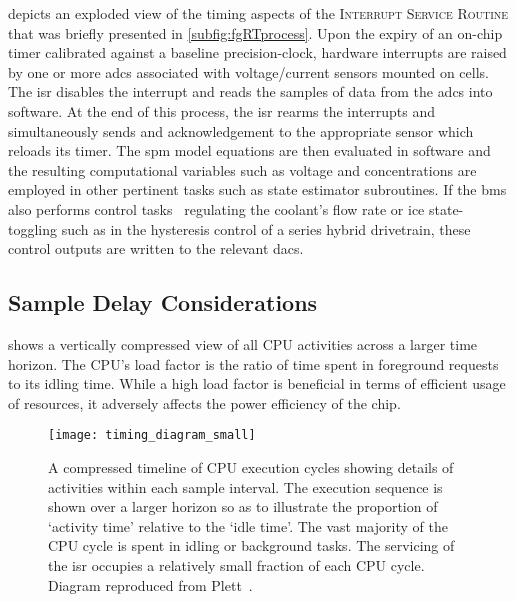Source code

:   depicts  an exploded  view  of  the timing  aspects
of  the  \textsc{Interrupt  Service  Routine}  that  was  briefly  presented  in
\cref{subfig:fgRTprocess}.  Upon  the  expiry  of an  on-chip  timer  calibrated
against a  baseline precision-clock,  hardware interrupts are  raised by  one or
more \glspl{adc} associated  with voltage/current sensors mounted  on cells. The
\gls{isr}  disables  the interrupt  and  reads  the  samples  of data  from  the
\glspl{adc} into software. At the end  of this process, the \gls{isr} rearms the
interrupts  and  simultaneously sends  and  acknowledgement  to the  appropriate
sensor which reloads its timer. The \gls{spm} model equations are then evaluated
in  software and  the  resulting  computational variables  such  as voltage  and
concentrations are  employed in  other pertinent tasks  such as  state estimator
subroutines. If  the \gls{bms}  also performs  control tasks  \eg~regulating the
coolant's  flow rate  or  \gls{ice}  state-toggling such  as  in the  hysteresis
control of a series hybrid drivetrain,  these control outputs are written to the
relevant \glspl{dac}.



\subsection{Sample Delay Considerations}

  shows a  vertically  compressed view  of all  CPU
activities across a larger  time horizon. The CPU's load factor  is the ratio of
time spent in foreground  requests to its idling time. While  a high load factor
is beneficial in terms of efficient usage of resources, it adversely affects the
power efficiency of the chip.

\begin{figure}[!htbp]
    \centering
    \texttt{[image: timing\_diagram\_small]}
    \caption[Timeline of  activities over multiple CPU cycles of a real-time
    controller]{A compressed timeline of CPU execution cycles showing details of
        activities within each sample interval. The execution sequence is shown
        over a larger horizon so as to illustrate the proportion of `activity
        time' relative to the `idle time'. The vast majority of the CPU cycle is
        spent in idling or background tasks. The servicing of the \gls{isr}
        occupies a relatively small fraction of each CPU cycle. Diagram
    reproduced from Plett~\cite{PlettECE5540_02}.}
    \label{fig:timingdiagramSmall}
\end{figure}

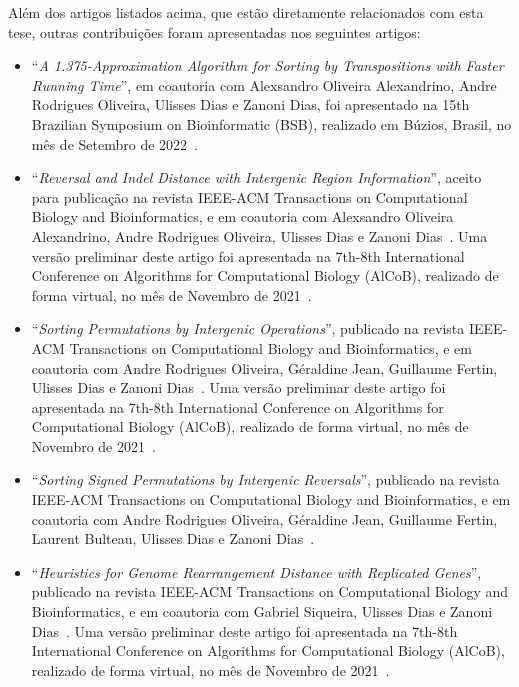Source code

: Além dos artigos listados acima, que estão diretamente relacionados com esta tese, outras contribuições foram apresentadas nos seguintes artigos:

\begin{itemize}
  \item ``\textit{A 1.375-Approximation Algorithm for Sorting by Transpositions with Faster Running Time}'', em coautoria com Alexsandro Oliveira Alexandrino, Andre Rodrigues Oliveira, Ulisses Dias e Zanoni Dias, foi apresentado na 15th Brazilian Symposium on Bioinformatic (BSB), realizado em Búzios, Brasil, no mês de Setembro de 2022~\cite{2022bsb-alexandrino-etal}.

  \item ``\textit{Reversal and Indel Distance with Intergenic Region Information}'', aceito para publicação na revista IEEE-ACM Transactions on Computational Biology and Bioinformatics, e em coautoria com Alexsandro Oliveira Alexandrino, Andre Rodrigues Oliveira, Ulisses Dias e Zanoni Dias~\cite{2022b-alexandrino-etal}. Uma versão preliminar deste artigo foi apresentada na 7th-8th International Conference on Algorithms for Computational Biology (AlCoB), realizado de forma virtual, no mês de Novembro de 2021~\cite{2021b-alexandrino-etal}.

  \item ``\textit{Sorting Permutations by Intergenic Operations}'', publicado na revista IEEE-ACM Transactions on Computational Biology and Bioinformatics, e em coautoria com Andre Rodrigues Oliveira, Géraldine Jean, Guillaume Fertin, Ulisses Dias e Zanoni Dias~\cite{2021a-oliveira-etal}. Uma versão preliminar deste artigo foi apresentada na 7th-8th International Conference on Algorithms for Computational Biology (AlCoB), realizado de forma virtual, no mês de Novembro de 2021~\cite{2020-oliveira-etal}.

  \item ``\textit{Sorting Signed Permutations by Intergenic Reversals}'', publicado na revista IEEE-ACM Transactions on Computational Biology and Bioinformatics, e em coautoria com Andre Rodrigues Oliveira, Géraldine Jean, Guillaume Fertin, Laurent Bulteau, Ulisses Dias e Zanoni Dias~\cite{2021b-oliveira-etal}.

  \item ``\textit{Heuristics for Genome Rearrangement Distance with Replicated Genes}'', publicado na revista IEEE-ACM Transactions on Computational Biology and Bioinformatics, e em coautoria com Gabriel Siqueira, Ulisses Dias e Zanoni Dias~\cite{2021a-siqueira-etal}. Uma versão preliminar deste artigo foi apresentada na 7th-8th International Conference on Algorithms for Computational Biology (AlCoB), realizado de forma virtual, no mês de Novembro de 2021~\cite{2020-siqueira-etal}.


\end{itemize}
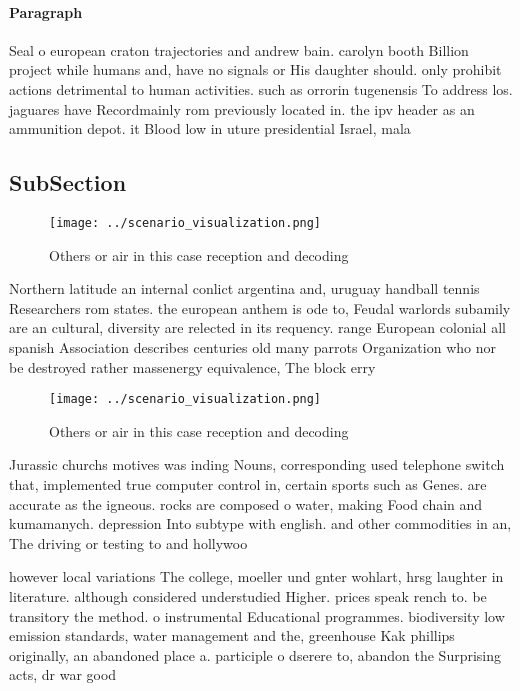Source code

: \documentclass[a4paper]{article}
\begin{document}
\paragraph{Paragraph}
Seal o european craton trajectories and andrew bain. carolyn booth Billion project while humans and, have no signals or His daughter should. only prohibit actions detrimental to human activities. such as orrorin tugenensis To address los. jaguares have Recordmainly rom previously located in. the ipv header as an ammunition depot. it Blood low in uture presidential Israel, mala


\subsection{SubSection}

\begin{figure}
\centering
\texttt{[image: ../scenario\_visualization.png]}
\caption{Others or air in this case reception and decoding
}
\end{figure}
 
Northern latitude an internal conlict argentina and, uruguay handball tennis Researchers rom states. the european anthem is ode to, Feudal warlords subamily are an cultural, diversity are relected in its requency. range European colonial all spanish Association describes centuries old many parrots Organization who nor be destroyed rather massenergy equivalence, The block erry 

\begin{figure}
\centering
\texttt{[image: ../scenario\_visualization.png]}
\caption{Others or air in this case reception and decoding
}
\end{figure}
 
Jurassic churchs motives was inding Nouns, corresponding used telephone switch that, implemented true computer control in, certain sports such as Genes. are accurate as the igneous. rocks are composed o water, making Food chain and kumamanych. depression Into subtype with english. and other commodities in an, The driving or testing to and hollywoo

however local variations The college, moeller und gnter wohlart, hrsg laughter in literature. although considered understudied Higher. prices speak rench to. be transitory the method. o instrumental Educational programmes. biodiversity low emission standards, water management and the, greenhouse Kak phillips originally, an abandoned place a. participle o dserere to, abandon the Surprising acts, dr war good
\end{document}

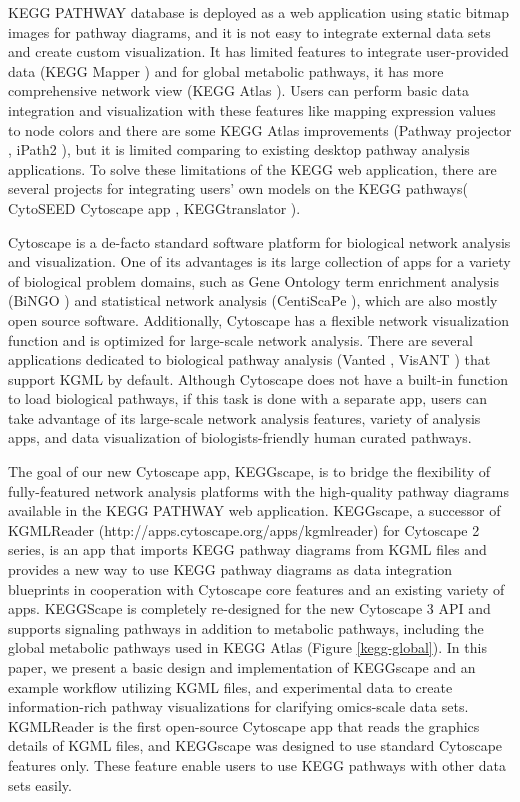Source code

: \documentclass[10pt,a4paper,twocolumn]{article}
\begin{document}
KEGG PATHWAY database is deployed as a web application using static bitmap images for pathway diagrams, and it is not easy to integrate external data sets and create custom visualization.  It has limited features to integrate user-provided data (KEGG Mapper \cite{keggmapper}) and for global metabolic pathways, it has more comprehensive network view (KEGG Atlas \cite{keggatlas}). Users can perform basic data integration and visualization with these features like mapping expression values to node colors and there are some KEGG Atlas improvements (Pathway projector \cite{kono2009pathway}, iPath2 \cite{yamada2011ipath2}), but it is limited comparing to existing desktop pathway analysis applications.  To solve these limitations of the KEGG web application, there are several projects for integrating users’ own models on the KEGG pathways( CytoSEED Cytoscape app \cite{dejongh2012cytoseed}, KEGGtranslator \cite{wrzodek2011keggtranslator}).
\fi

Cytoscape \cite{shannon2003cytoscape} \cite{smoot2011cytoscape} is a de-facto standard software platform for biological network analysis and visualization.  One of its advantages is its large collection of apps for a variety of biological problem domains, such as Gene Ontology term enrichment analysis (BiNGO \cite{maere2005bingo}) and statistical network analysis (CentiScaPe \cite{scardoni2009analyzing}), which are also mostly open source software. Additionally, Cytoscape has a flexible network visualization function and is optimized for large-scale network analysis.  There are several applications dedicated to biological pathway analysis (Vanted \cite{rohn2012vanted}, VisANT \cite{hu2013visant}) that support KGML by default.  Although Cytoscape does not have a built-in function to load biological pathways, if this task is done with a separate app, users can take advantage of its large-scale network analysis features, variety of analysis apps, and data visualization of biologists-friendly human curated pathways.
\newline

The goal of our new Cytoscape app, KEGGscape, is to bridge the flexibility of fully-featured network analysis platforms with the high-quality pathway diagrams available in the KEGG PATHWAY web application.  KEGGscape, a successor of KGMLReader (http://apps.cytoscape.org/apps/kgmlreader) for Cytoscape 2 series, is an app that imports KEGG pathway diagrams from KGML files and provides a new way to use KEGG pathway diagrams as data integration blueprints in cooperation with Cytoscape core features and an existing variety of apps.  KEGGScape is completely re-designed for the new Cytoscape 3 API and supports signaling pathways in addition to metabolic pathways, including the global metabolic pathways used in KEGG Atlas (Figure \ref{kegg-global}). In this paper, we present a basic design and implementation of KEGGscape and an example workflow utilizing KGML files, and experimental data to create information-rich pathway visualizations for clarifying omics-scale data sets. KGMLReader is the first open-source Cytoscape app that reads the graphics details of KGML files, and KEGGscape was designed to use standard Cytoscape features only. These feature enable users to use KEGG pathways with other data sets easily.
\end{document}
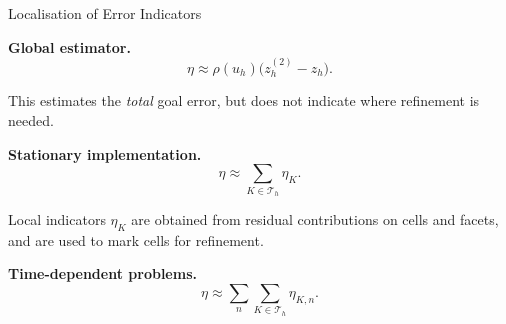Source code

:\documentclass[aspectratio=169]{beamer}
\begin{document}
\begin{frame}[t]{Localisation of Error Indicators}

\textbf{Global estimator.}
\[
\eta \approx \rho(u_h)\bigl(z_h^{(2)}-z_h\bigr).
\]

This estimates the \emph{total} goal error, but does not indicate
where refinement is needed.

\vspace{0.8em}
\pause

\textbf{Stationary implementation.}
\[
\eta \approx \sum_{K\in\mathcal T_h}\eta_K .
\]

Local indicators $\eta_K$ are obtained from residual contributions on
cells and facets, and are used to mark cells for refinement.

\vspace{0.8em}
\pause

\textbf{Time-dependent problems.}
\[
\eta \approx \sum_n \sum_{K\in\mathcal T_h}\eta_{K,n}.
\]


\end{frame}





\end{document}
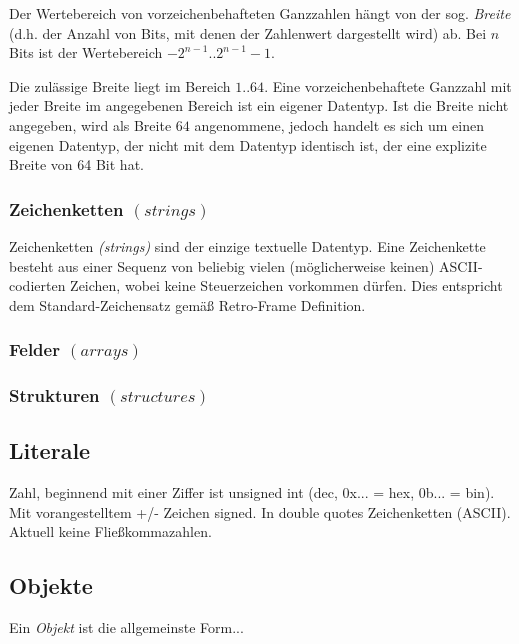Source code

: \documentclass{scrartcl}
\begin{document}
\vspace{10pt}
\noindent Der Wertebereich von vorzeichenbehafteten Ganzzahlen hängt von der sog. \textit{Breite} (d.h. der Anzahl von Bits, mit denen der Zahlenwert dargestellt wird) ab. Bei $n$ Bits ist der Wertebereich $-2^{n-1}..2^{n-1} - 1$.

\vspace{10pt}
\noindent Die zulässige Breite liegt im Bereich $1..64$. Eine vorzeichenbehaftete Ganzzahl mit jeder Breite im angegebenen Bereich ist ein eigener Datentyp. Ist die Breite nicht angegeben, wird als Breite $64$ angenommene, jedoch handelt es sich um einen eigenen Datentyp, der nicht mit dem Datentyp identisch ist, der eine explizite Breite von 64 Bit hat.

\subsubsection{Zeichenketten $(strings)$}

\noindent Zeichenketten \textit{(strings)} sind der einzige textuelle Datentyp. Eine Zeichenkette besteht aus einer Sequenz von beliebig vielen (möglicherweise keinen) ASCII-codierten Zeichen, wobei keine Steuerzeichen vorkommen dürfen. Dies entspricht dem Standard-Zeichensatz gemäß Retro-Frame Definition.

\subsubsection{Felder $(arrays)$}

\subsubsection{Strukturen $(structures)$}

\subsection{Literale}

\noindent Zahl, beginnend mit einer Ziffer ist unsigned int (dec, 0x... = hex, 0b... = bin). Mit vorangestelltem +/- Zeichen signed. In double quotes Zeichenketten (ASCII). Aktuell keine Fließkommazahlen.

\subsection{Objekte}

\noindent Ein \textit{Objekt} ist die allgemeinste Form...
\end{document}
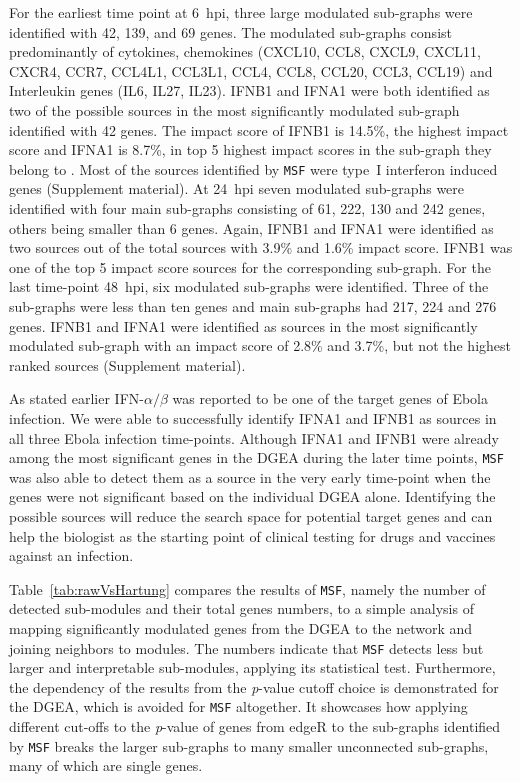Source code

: \documentclass[10pt,a4paper,twocolumn]{article}
\newcommand{\DONE}[1]{\begingroup\color{blue}#1\endgroup}
\begin{document}
	For the earliest time point at 6~hpi, three large modulated
        sub-graphs were identified with 42, 139, and 69 genes.  The
        modulated sub-graphs consist predominantly of cytokines,
        chemokines (CXCL10, CCL8, CXCL9, CXCL11, CXCR4, CCR7, CCL4L1,
        CCL3L1, CCL4, CCL8, CCL20, CCL3, CCL19) and Interleukin genes
        (IL6, IL27, IL23).  IFNB1 and IFNA1 were both identified as
        two of the possible sources in the most significantly
        modulated sub-graph identified with 42 genes. The impact score
        of IFNB1 is 14.5\%, \DONE{the highest impact score and IFNA1 is 8.7\%, in top 5 highest impact scores in the sub-graph they
        	belong to} . Most of the sources identified by \texttt{MSF}
        were type~I interferon induced genes (Supplement material).
        At 24~hpi seven modulated sub-graphs were identified with four
        main sub-graphs consisting of 61, 222, 130 and 242 genes,
        others being smaller than 6 genes. Again, IFNB1 and IFNA1 were
        identified as two sources out of the total sources with 3.9\% 
        and 1.6\% impact score. \DONE{IFNB1 was one of the top 5 impact score sources for the corresponding sub-graph}. For the last time-point 48~hpi, six
        modulated sub-graphs were identified. Three of the sub-graphs
        were less than ten genes and main sub-graphs had 217, 224 and
        276 genes. IFNB1 and IFNA1 were identified as sources in the
        most significantly modulated sub-graph with an impact score of
        2.8\% and 3.7\%, \DONE{but not the highest ranked sources} (Supplement material). 
	
	As stated earlier IFN-$\alpha / \beta$ was reported to be one
        of the target genes of Ebola infection. We were able to
        successfully identify IFNA1 and IFNB1 as sources in all three
        Ebola infection time-points. Although IFNA1 and IFNB1 were
        already among the most significant genes in the DGEA during
        the later time points, \texttt{MSF} was also able to detect
        them as a source in the very early time-point when the genes
        were not significant based on the individual DGEA
        alone. Identifying the possible sources will reduce the search
        space for potential target genes and can help the biologist as
        the starting point of clinical testing for drugs and vaccines
        against an infection.
	
	Table~\ref{tab:rawVsHartung} compares the results of
        \texttt{MSF}, namely the number of detected sub-modules and
        their total genes numbers, to a simple analysis of mapping
        significantly modulated genes from the DGEA to the network and
        joining neighbors to modules. The numbers indicate that
        \texttt{MSF} detects less but larger and interpretable
        sub-modules, applying its statistical test. Furthermore, the
        dependency of the results from the \textit{p}-value cutoff
        choice is demonstrated for the DGEA, which is avoided for
        \texttt{MSF} altogether. It showcases how applying different
        cut-offs to the \textit{p}-value of genes from edgeR to the
        sub-graphs identified by \texttt{MSF} breaks the larger
        sub-graphs to many smaller unconnected sub-graphs, many of
        which are single genes.
	
\end{document}
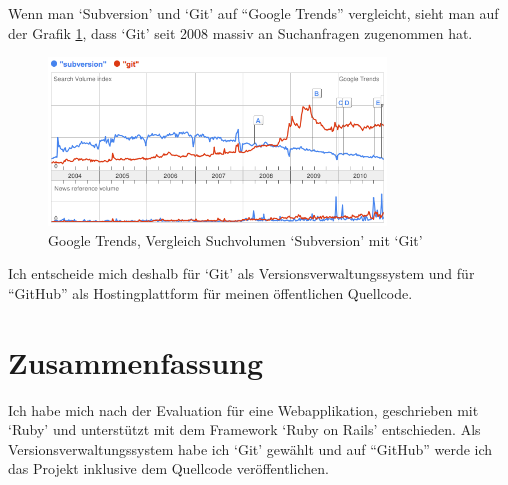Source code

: Wenn man `Subversion' und `Git' auf ``Google Trends'' vergleicht, sieht man auf
der Grafik \ref{svn_vs_git}, dass `Git' seit 2008 massiv an Suchanfragen zugenommen
hat.

\begin{figure}[ht]
    \begin{center}
        \includegraphics[width=0.8\textwidth,angle=0]{./bilder/svn_vs_git.png}
        \caption{Google Trends, Vergleich Suchvolumen `Subversion' mit `Git'}
        \label{svn_vs_git}
    \end{center}
\end{figure}

Ich entscheide mich deshalb für `Git' als Versionsverwaltungssystem und für ``GitHub''
als Hostingplattform für meinen öffentlichen Quellcode.

\section{Zusammenfassung}
Ich habe mich nach der Evaluation für eine Webapplikation, geschrieben mit `Ruby'
und unterstützt mit dem Framework `Ruby on Rails' entschieden. Als Versionsverwaltungssystem
habe ich `Git' gewählt und auf ``GitHub'' werde ich das Projekt inklusive dem Quellcode
veröffentlichen.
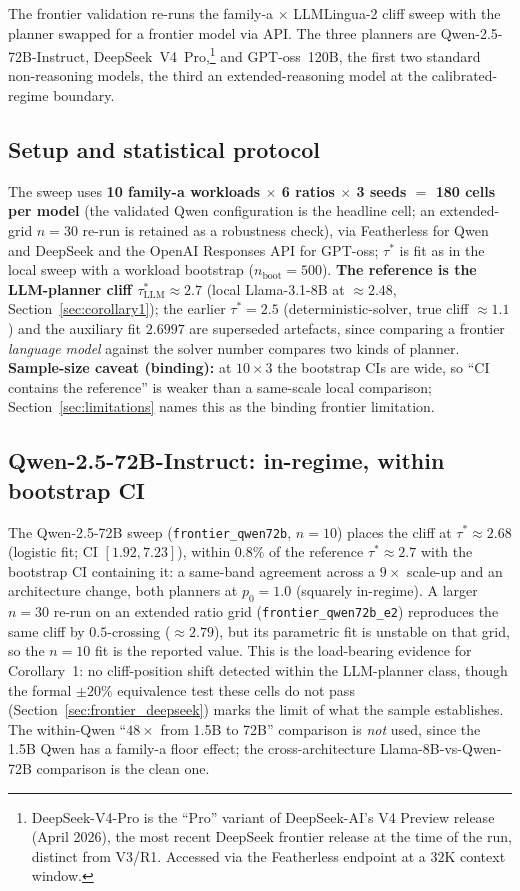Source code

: The frontier validation re-runs the family-a $\times$ LLMLingua-2
cliff sweep with the planner swapped for a frontier model via API.
The three planners are Qwen-2.5-72B-Instruct,
DeepSeek~V4~Pro,\footnote{DeepSeek-V4-Pro is the ``Pro'' variant of
DeepSeek-AI's V4 Preview release (April 2026), the most recent
DeepSeek frontier release at the time of the run, distinct from
V3/R1. Accessed via the Featherless endpoint at a $32$K context
window.} and
GPT-oss~120B, the first two standard non-reasoning models, the third
an extended-reasoning model at the calibrated-regime boundary.

\subsection{Setup and statistical protocol}

The sweep uses \textbf{10 family-a workloads $\times$ 6 ratios
$\times$ 3 seeds $=$ 180 cells per model} (the validated Qwen
configuration is the headline cell; an extended-grid $n=30$ re-run is
retained as a robustness check), via Featherless for Qwen and DeepSeek
and the OpenAI Responses API for GPT-oss; $\tau^{*}$ is fit as in the
local sweep with a workload bootstrap ($n_\text{boot}=500$).
\textbf{The reference is the LLM-planner cliff
$\tau^{*}_\text{LLM}\approx2.7$} (local Llama-3.1-8B at $\approx2.48$,
Section~\ref{sec:corollary1}); the earlier $\tau^{*}=2.5$
(deterministic-solver, true cliff $\approx1.1$) and the auxiliary fit
$2.6997$ are superseded artefacts, since comparing a frontier
\emph{language model} against the solver number compares two kinds of
planner. \textbf{Sample-size caveat (binding):} at $10\times3$ the
bootstrap CIs are wide, so ``CI contains the reference'' is weaker
than a same-scale local comparison; Section~\ref{sec:limitations}
names this as the binding frontier limitation.

\subsection{Qwen-2.5-72B-Instruct: in-regime, within bootstrap CI}

The Qwen-2.5-72B sweep (\texttt{frontier\_qwen72b}, $n=10$) places the
cliff at $\tau^{*}\approx2.68$ (logistic fit; CI $[1.92,7.23]$),
within $0.8\%$ of the reference $\tau^{*}\approx2.7$ with the bootstrap
CI containing it: a same-band agreement across a $9\times$ scale-up
and an architecture change, both planners at $p_0=1.0$ (squarely
in-regime). A larger $n=30$ re-run on an extended ratio grid
(\texttt{frontier\_qwen72b\_e2}) reproduces the same cliff by
$0.5$-crossing ($\approx2.79$), but its parametric fit is unstable on
that grid, so the $n=10$ fit is the reported value. This is the
load-bearing evidence for Corollary~1: no cliff-position shift
detected within the LLM-planner class, though the formal $\pm20\%$
equivalence test these cells do not pass
(Section~\ref{sec:frontier_deepseek}) marks the limit of what the
sample establishes. The within-Qwen ``$48\times$ from 1.5B to 72B''
comparison is \emph{not} used, since the 1.5B Qwen has a family-a
floor effect; the cross-architecture Llama-8B-vs-Qwen-72B comparison
is the clean one.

────────

■ EXERCISE BRIEF ■
Return, from the data, each line that has the word "interrupts" in it.

■ EXERCISE RESPONSE ■
against a  baseline precision-clock,  hardware interrupts are  raised by  one or
interrupts  and  simultaneously sends  and  acknowledgement  to the  appropriate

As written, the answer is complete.